Lawndale News Chicago's Bilingual Newspaper - Commentary The homicide rate in Honduras is 14 times what it is in the United States. Every day agents for the U.S. DEA (Drug Enforcement Agency) go out with Honduran military units to destroy suspected drug laboratories and airstrips used by the drug cartels. What is not mentioned is that nine times out of ten Honduran military airplanes and helicopter gunships also shoot and massacre innocent people in villages and Native Honduran hamlets on the Miskito coast. The Honduran military made no apologies or compensation for the killings of unarmed civilians. To make matters worse, death squads operate in that country that kill political and religious activists, social workers who “ask too many questions,” and lesbians and gays. Additionally, Honduran journalists are routinely murdered. Since the military coup in Honduras in 2009, 23 journalists have been slaughtered, and more have disappeared never to be heard from again. This has made Honduras one of the most dangerous places for journalists to work.
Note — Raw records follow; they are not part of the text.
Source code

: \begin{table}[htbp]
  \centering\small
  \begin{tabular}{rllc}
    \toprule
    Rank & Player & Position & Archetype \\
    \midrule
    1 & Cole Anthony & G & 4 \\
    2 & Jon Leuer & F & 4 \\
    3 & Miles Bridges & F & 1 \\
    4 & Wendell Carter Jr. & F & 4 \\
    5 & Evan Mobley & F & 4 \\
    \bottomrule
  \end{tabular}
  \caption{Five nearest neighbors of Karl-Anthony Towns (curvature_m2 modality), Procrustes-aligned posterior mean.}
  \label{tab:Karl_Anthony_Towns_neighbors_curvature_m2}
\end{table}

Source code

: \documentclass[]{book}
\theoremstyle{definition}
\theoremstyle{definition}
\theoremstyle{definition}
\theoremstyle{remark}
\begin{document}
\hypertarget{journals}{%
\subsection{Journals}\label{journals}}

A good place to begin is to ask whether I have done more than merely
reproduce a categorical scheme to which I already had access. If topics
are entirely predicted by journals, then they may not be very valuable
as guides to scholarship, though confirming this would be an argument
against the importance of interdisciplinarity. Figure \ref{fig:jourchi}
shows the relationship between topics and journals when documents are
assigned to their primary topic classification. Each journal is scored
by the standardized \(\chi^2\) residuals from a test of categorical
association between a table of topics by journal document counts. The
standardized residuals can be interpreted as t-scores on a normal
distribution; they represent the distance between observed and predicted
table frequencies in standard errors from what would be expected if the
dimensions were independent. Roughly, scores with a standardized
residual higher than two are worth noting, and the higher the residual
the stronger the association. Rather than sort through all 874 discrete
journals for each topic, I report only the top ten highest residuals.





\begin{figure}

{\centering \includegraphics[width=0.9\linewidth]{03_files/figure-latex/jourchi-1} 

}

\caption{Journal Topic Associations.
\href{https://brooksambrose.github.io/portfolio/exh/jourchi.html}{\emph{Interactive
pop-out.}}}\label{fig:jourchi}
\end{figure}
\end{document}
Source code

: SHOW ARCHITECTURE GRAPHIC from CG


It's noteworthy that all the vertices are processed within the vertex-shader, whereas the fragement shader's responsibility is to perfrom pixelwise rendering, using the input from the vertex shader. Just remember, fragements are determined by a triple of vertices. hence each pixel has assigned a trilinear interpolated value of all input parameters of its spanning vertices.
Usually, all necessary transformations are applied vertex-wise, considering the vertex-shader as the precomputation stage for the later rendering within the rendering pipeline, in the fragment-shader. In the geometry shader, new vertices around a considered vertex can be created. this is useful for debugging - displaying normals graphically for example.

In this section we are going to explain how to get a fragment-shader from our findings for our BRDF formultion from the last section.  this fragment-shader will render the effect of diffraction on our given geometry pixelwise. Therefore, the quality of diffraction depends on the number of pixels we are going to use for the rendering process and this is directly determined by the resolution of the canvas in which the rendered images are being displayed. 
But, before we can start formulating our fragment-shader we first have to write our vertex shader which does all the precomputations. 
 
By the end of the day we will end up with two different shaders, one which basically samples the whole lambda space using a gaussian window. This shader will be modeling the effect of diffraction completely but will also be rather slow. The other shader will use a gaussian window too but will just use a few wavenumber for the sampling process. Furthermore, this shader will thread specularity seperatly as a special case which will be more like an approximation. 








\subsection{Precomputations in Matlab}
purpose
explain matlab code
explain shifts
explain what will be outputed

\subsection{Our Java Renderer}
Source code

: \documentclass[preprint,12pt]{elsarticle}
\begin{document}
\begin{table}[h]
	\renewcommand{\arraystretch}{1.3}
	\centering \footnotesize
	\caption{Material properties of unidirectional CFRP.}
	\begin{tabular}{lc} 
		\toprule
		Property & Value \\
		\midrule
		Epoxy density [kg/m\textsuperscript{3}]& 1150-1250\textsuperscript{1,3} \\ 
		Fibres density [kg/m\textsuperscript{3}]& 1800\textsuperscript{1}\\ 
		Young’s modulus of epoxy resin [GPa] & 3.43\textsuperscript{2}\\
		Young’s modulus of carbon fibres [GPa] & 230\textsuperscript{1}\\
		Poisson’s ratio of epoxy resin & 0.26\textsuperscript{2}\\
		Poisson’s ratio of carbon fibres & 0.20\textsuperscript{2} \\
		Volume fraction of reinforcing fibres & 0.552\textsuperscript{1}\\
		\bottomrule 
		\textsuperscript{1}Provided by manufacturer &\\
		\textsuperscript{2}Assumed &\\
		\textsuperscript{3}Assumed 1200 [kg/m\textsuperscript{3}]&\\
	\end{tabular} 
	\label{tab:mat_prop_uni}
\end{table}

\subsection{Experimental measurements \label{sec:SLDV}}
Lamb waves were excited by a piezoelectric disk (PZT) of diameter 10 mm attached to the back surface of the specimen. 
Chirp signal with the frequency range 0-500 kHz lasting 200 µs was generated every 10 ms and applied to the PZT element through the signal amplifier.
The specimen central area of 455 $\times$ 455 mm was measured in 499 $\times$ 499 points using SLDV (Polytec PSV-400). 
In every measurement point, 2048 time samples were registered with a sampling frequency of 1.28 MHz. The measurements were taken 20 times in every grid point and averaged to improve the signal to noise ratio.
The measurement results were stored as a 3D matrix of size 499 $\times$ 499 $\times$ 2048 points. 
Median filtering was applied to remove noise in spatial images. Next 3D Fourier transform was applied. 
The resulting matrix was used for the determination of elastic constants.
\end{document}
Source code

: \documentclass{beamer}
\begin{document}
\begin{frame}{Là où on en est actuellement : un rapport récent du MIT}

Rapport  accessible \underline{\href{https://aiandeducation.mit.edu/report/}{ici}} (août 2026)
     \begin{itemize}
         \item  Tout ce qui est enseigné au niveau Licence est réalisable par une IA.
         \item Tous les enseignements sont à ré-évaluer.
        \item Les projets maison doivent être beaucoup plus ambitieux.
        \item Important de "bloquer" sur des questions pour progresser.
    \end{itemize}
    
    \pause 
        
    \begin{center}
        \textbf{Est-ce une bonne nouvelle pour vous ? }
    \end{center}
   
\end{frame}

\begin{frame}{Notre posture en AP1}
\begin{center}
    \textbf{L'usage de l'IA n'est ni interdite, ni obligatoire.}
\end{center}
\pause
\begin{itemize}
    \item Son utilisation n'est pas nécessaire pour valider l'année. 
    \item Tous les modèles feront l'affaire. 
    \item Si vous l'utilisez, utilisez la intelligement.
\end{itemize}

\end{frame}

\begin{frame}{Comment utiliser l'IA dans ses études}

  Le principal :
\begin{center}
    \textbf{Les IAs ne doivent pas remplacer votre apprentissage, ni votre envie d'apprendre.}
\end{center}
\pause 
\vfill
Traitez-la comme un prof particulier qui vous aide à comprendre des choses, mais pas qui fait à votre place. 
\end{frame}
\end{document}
Sometimes the line between these military death squads and the narco-gangs has become blurred. One thing is for sure—the rich and powerful families in Honduras still call the shots and they are protected by their own private security. The U.S. Congress, in its annual report on Honduras, has found its military guilty of repression and murder as well as torture against civilians on a major scale. Disappearances of people has again become an occurrence since the Honduran military practiced it in the 1980’s against political opponents. The election of Porfirio Lobo Sosa in 2009 was in the shadow of a coup that drove another Honduran president, Manuel Zelaya, from office. Many even now in Honduras still refer to the present administration as a “coup government” because no real opposition candidates were allowed to stand for election. Lobo belongs to the National Party, a right of center party that is considered acceptable to the rich and powerful ruling families of the country. In too many ways Honduras remains one of the last bastions of a small elite ruling all.

All of this, sadly, is in one sense or another funded by U.S. taxpayer money. From the DEA-assisted operations in the jungles looking for illicit drugs to the killing of innocent civilians, the U.S. government has helped pay for this. From preserving the military infrastructure to the killing of innocent civilians and journalists, the U.S. government has spent taxpayer money to keep this not-so representative government in place. In fact, the U.S. government was the first in the Americas to recognize the coup government when all other countries withheld recognition. Honduras is the second largest recipient of U.S. military aid in the Americas only after Mexico. But that aid does not seem to be making any difference in the lives of Hondurans. Thirty percent of all Hondurans are unemployed and 60 percent of all Hondurans live in poverty. Honduras is the second poorest countries in the Americas after Haiti. It seems that the only thing U.S. taxpayer dollars are doing is helping to contribute to the death and carnage that is the everyday reality in Honduras.

Comments are closed.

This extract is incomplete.